**DATA LISTING:**

● ● ● ● ●

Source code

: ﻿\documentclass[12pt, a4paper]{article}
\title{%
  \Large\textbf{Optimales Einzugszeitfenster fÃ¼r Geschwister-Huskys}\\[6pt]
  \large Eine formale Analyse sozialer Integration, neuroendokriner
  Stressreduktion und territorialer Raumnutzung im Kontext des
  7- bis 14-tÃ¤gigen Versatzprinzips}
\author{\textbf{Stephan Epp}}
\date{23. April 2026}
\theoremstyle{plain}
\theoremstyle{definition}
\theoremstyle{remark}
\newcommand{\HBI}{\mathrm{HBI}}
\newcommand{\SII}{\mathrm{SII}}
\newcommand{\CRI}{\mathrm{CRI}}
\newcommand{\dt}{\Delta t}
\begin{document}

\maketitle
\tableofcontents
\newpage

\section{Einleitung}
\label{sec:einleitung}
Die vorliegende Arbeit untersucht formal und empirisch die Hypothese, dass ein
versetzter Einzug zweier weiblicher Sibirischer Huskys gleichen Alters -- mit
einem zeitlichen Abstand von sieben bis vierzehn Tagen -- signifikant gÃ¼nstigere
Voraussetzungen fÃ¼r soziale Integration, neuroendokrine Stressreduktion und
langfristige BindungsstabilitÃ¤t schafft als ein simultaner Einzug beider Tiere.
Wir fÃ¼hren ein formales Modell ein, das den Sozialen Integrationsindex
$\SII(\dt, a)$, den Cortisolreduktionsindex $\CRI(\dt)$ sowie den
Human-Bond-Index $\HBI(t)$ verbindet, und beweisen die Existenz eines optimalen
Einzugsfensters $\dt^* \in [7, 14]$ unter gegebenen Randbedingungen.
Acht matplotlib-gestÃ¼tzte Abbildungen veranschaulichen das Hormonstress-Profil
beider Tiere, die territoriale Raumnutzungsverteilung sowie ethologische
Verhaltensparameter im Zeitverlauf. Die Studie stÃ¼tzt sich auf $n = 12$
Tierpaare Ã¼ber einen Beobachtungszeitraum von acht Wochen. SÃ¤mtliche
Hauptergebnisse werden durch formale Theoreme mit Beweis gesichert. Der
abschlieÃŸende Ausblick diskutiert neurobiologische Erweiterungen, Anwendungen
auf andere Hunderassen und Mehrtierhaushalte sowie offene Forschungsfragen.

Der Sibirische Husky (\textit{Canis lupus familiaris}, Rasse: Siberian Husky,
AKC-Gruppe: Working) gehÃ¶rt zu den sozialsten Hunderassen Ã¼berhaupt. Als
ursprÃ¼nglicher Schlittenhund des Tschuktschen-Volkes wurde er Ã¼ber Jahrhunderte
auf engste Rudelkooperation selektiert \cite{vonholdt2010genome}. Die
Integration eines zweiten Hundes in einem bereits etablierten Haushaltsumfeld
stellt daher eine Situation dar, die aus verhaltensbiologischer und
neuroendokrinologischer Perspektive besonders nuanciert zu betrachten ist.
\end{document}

● ● ● ● ●

**WHAT IS REQUIRED:** Both end lines included, restate word for word the lines above from the line with "auf andere Hunderassen" to the line with "Integration eines zweiten", and nothing else.

**RESULT BELOW:**
auf andere Hunderassen und Mehrtierhaushalte sowie offene Forschungsfragen.

Der Sibirische Husky (\textit{Canis lupus familiaris}, Rasse: Siberian Husky,
AKC-Gruppe: Working) gehÃ¶rt zu den sozialsten Hunderassen Ã¼berhaupt. Als
ursprÃ¼nglicher Schlittenhund des Tschuktschen-Volkes wurde er Ã¼ber Jahrhunderte
auf engste Rudelkooperation selektiert \cite{vonholdt2010genome}. Die
Integration eines zweiten Hundes in einem bereits etablierten Haushaltsumfeld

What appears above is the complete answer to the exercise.